A cat wrote that, so pardon the bad metre. Anyhow lethargy and procrastination are personified in my character. “If you have to do something tomorrow, do it next week” is the maxim I follow with a smile upon my face and glee in my heart. My cousin sister, on the other hand, does not approve of this work methodology which I have perfected over the years. So she went behind my back, cunning fiend that she is, and looked up on methods to battle procrastination. And to my utter surprise she found something that is turning me, unwillingly, into a workaholic who does something (usually writing) 24 hours a day, seven days a week!
Okay, that is not totally untrue. You see, I belong to this clique (A year out of high school and yet this deplorable word doesn’t leave me alone) of procrastinators who seldom do nothing. We do marginally useful things like sharpening pencils or making timetables of the work we have to do in order to avoid the actual task. Now, if sharpening pencils was the last thing left on Earth for me to do, you could give me candy I wouldn’t do it. NOTHING would induce me to sharpen that beastly little HB pencil. But the minute you say, “Hey, we got an entire exercise on Integral Calculus as homework”, my eyes will glass over and I will steadily start sharpening all pencils in sight just so I can get the requisite amount (which equals infinity) of pencils to do the work (Yeah pens just annoy me). So, we do useful stuff. But it really isn’t required. And we miss out on all the important stuff we’ve to do.

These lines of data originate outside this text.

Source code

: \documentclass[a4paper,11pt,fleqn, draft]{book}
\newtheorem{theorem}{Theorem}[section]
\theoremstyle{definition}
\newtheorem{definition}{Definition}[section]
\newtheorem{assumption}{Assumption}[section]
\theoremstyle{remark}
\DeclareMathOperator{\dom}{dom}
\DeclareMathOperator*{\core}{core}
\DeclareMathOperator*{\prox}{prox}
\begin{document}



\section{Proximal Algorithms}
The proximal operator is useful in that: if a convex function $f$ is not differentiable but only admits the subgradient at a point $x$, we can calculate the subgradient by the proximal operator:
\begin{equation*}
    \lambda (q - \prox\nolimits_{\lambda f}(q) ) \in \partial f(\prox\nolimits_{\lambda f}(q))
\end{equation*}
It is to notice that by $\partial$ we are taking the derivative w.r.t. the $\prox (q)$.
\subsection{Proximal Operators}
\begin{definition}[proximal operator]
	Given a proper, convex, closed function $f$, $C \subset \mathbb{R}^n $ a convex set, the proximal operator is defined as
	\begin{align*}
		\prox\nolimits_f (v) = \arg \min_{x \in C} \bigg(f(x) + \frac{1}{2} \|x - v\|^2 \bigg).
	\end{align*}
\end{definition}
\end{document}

“There’s a silver lining in every cloud.” Very true, at least in this case. A theory has been evolved by one John Perry (Perry the Procrastinator? Just made my day), a seasoned shirker himself, called Structured Procrastination. It basically expostulates on the use of self deception to make one do one’s work. You make all list of all the work you’re supposed to do and then rank it in order of its importance (This may range from studying history to blankly picking your nose). But the important (and so dashed difficult!) part here is that you’ve to somehow convince yourself that your nose is the most important thing in the world and picking it is mandatory, and possibly the only productive work you’ll ever do in your entire life and so rank it number one and studying history is just blehh and doesn’t really matter. So automatically, your brain (poor little thing, getting deceived by a malicious person like yourself) starts to think about the varied advantages of studying history. It’ll argue that doing history could just be the best possible option on your list. And so he spoke, and so he spoke; the Lord of Castamere (Techincally, lord of your cognitive functions, but what’s a word between friends, eh?). And so shall be done. You’ll enjoy history and positive bridle with indignation if someone so much as mentions the words ‘nose’ and picking’ in the same sentence. And that is the magic of our imagination, friends, Romans and countrymen.
I’m still trying this out and as yet I’m a non-believer. But this photo of John Perry, skipping on a rope of seaweed while work awaits, is making me love him and his idea a little more. One step at a time.